Don't get me wrong, I'm not arguing in favor of farmers' not getting a fair price for their food, but consider the cost of a gallon of milk. I can produce a gallon of milk from my barn for about $2.40 in hay, grain, amortized goat costs, and a tiny chunk of my mortgage payment. Since my milk is mostly grass during the summer, that means with a reasonable markup, I could produce a gallon of milk for 3.50, and make a fair profit. That's not too bad - my local Stewarts is advertising milk for 3.80 per gallon, so I could sell a few gallons to my neighbors and offset some feed costs, without costing them more, maybe even save them some pennies. It goes without saying, also that my goat's milk tastes better (sorry, but it does, and everyone thinks so), is organic, probably came from animals with better lives, and would be fresher than the milk in the store.
My friend Judy, who runs a dairy, observes that it costs $9 for her to produce a gallon of goat's milk. Now why the difference? Why does it cost her $9, which isn't even remotely competetive and me $2.40? Well the main difference is that she had to get set up to sell her goat's milk. She had to put in a bulk tank, build a barn to specifications, put in the second septic system between the milk room and the barn septic, add restroom facilities (even though her house bathroom is three steps away), and pay 16,000 dollars for pasteurizer.
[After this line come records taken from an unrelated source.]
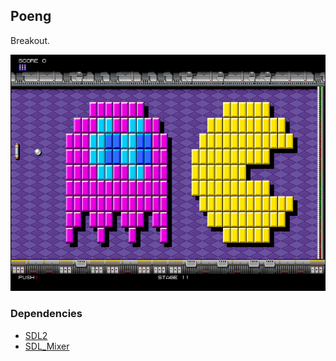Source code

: ## Poeng

Breakout.

![Screenshot](doc/screenshot1.png)

### Dependencies

- [SDL2](https://www.libsdl.org/)
- [SDL_Mixer](https://www.libsdl.org/projects/SDL_mixer/)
As I'm adding up my costs, I don't have to count any of those things. I can amortize my steel milking pail and the quart mason jars I use, but that won't add but pennies. I can pasteurize my milk - after all, raising milk to a particular temperature and holding it there for a couple of minutes isn't rocket science, and a $4 dairy thermometer works fine, along with a stainless steel pot (let's not even ask whether I can sell it raw).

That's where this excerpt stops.